トレーシー・ヴィラのプールから発進する1号、クリフ・ハウスから発射台に移動する2号、ラウンド・ハウスから発射される3号、緊急ドックから出動する4号、そして宇宙で監視する5号、と思い出はつきない。
ただ、当時は島のエネルギー源は何だろうかと疑問に思っていた。2020年、デアゴスティーニ・ジャパンから出版された『週刊サンダーバード秘密基地』で、それが小型原子炉であることがわかり50年来の疑問が解消された。

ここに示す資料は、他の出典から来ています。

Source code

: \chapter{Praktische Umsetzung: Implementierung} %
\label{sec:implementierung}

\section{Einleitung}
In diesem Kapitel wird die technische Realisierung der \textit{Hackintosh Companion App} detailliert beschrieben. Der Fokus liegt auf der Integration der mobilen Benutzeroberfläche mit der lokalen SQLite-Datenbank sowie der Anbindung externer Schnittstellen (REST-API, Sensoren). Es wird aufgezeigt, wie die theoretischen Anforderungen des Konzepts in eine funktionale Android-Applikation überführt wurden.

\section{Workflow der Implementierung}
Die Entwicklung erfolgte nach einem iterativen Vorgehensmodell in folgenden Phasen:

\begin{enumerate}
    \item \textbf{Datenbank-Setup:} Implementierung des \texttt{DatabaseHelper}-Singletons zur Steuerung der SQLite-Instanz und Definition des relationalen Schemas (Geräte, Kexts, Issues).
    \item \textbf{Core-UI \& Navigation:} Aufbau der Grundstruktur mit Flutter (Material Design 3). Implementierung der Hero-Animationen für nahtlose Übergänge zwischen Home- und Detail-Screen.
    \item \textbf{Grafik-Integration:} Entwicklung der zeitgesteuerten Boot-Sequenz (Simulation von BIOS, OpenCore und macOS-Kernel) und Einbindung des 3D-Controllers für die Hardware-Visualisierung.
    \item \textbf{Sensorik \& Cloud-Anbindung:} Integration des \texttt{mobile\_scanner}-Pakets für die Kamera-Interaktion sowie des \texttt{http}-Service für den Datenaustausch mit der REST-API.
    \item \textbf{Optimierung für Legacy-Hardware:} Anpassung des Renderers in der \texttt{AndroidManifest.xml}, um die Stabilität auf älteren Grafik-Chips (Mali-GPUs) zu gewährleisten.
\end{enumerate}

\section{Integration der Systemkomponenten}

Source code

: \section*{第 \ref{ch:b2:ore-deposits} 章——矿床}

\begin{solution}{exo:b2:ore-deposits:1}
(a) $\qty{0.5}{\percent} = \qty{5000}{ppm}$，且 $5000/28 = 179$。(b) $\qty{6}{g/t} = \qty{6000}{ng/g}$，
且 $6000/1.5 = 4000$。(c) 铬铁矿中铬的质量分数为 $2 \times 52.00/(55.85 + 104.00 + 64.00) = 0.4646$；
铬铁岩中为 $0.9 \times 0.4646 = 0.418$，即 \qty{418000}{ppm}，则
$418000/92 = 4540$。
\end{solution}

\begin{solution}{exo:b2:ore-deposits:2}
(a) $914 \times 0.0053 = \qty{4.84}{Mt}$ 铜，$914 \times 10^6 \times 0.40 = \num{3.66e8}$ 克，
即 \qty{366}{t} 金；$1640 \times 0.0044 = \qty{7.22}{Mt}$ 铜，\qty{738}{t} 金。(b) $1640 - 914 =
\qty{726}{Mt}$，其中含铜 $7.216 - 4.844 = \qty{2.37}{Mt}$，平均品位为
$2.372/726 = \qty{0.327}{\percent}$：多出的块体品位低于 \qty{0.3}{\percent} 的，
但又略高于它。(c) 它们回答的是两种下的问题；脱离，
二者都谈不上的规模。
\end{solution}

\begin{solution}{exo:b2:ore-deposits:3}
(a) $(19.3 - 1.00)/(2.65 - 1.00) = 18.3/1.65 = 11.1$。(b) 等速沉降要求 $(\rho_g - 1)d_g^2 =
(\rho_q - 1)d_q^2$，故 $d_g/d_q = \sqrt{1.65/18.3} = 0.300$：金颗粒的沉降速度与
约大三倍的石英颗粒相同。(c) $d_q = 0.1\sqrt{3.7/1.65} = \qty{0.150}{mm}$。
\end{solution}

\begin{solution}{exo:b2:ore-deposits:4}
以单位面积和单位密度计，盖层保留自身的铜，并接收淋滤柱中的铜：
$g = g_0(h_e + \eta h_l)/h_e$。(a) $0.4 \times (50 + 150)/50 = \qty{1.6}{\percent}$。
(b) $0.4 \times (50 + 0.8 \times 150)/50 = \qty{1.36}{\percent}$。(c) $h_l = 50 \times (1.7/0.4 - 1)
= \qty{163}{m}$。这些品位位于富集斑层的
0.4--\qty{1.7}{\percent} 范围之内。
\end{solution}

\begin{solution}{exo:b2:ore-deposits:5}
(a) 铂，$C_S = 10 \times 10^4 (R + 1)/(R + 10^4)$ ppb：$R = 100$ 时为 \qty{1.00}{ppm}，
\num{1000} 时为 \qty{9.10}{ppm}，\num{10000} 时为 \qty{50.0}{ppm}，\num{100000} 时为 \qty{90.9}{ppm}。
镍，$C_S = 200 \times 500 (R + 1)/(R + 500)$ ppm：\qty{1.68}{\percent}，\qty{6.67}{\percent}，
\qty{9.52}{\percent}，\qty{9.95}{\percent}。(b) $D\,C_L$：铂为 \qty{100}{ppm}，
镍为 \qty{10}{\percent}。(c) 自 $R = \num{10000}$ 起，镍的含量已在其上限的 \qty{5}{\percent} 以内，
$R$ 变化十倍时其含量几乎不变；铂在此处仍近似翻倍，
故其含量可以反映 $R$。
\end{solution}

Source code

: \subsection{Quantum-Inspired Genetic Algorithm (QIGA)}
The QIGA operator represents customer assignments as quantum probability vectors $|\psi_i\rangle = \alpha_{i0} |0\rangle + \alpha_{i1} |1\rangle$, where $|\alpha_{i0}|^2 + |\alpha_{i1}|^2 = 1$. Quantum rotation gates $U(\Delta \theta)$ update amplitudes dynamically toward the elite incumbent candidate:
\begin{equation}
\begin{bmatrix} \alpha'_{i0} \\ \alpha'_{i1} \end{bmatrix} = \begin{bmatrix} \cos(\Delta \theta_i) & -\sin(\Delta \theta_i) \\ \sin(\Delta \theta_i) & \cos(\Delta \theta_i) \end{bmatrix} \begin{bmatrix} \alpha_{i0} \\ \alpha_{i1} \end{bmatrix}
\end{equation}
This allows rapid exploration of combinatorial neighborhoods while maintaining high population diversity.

そののちも、サンダーバードの生みの親であるジェリー・アンダーソンによって名作が生み出されたが、なんとしても発明したかったのが『ジョー90』に出てくる、脳波検出記録移送装置「ビッグラット(Brain Impulse Galvanoscope Record And Transfer:BIG RAT)」だった。
これを使えばスペシャリストの知識や経験を別の人間が保有できるとのことだったので、これを発明できれば、将来、いかなる人間にもなれると考え、どうすれば開発できるのかと小学生ながら真剣に考えたこともあった。見果てぬ夢だった。
実は、小中学校時代、図画工作あるいは美術が得意科目のひとつであった。絵画はそれほど好きではなかったが、工作は大がいくつもつくほど大好きだった。工作のある木曜日はとても楽しみで、5時間目と6時間目は与えられた課題に没頭した。
本当に至福の時間だったし、これほど授業に集中していた時間もなかったろう。結果、常に成績は、小学校2年生の2学期を除いて「5」であった。
小学校2年生2学期の成績が「4」になった理由は今でもよく覚えている。そのときの課題は、家にあるマッチ箱、空き箱などを利用して、自分の好きなものを作ることであった。
昭和30年代のことであるから、現在のティッシュ箱、包装箱などのような洒落た箱があるわけはなく、大きさの異なるマッチ箱が主体となった。まだ使っているマッチ箱の中身を全部出してまでマッチ箱を集めていたので、母からはだいぶ叱られた。
家で空き箱を集めている段階で、作りやすい「蒸気機関車と客車数両」を想定した。何箱かつなげて多少の装飾を施せば、蒸気機関車と客車にそれなりに見えるはずだということで、適当な箱を集めて客車の数を増やそうと考えた。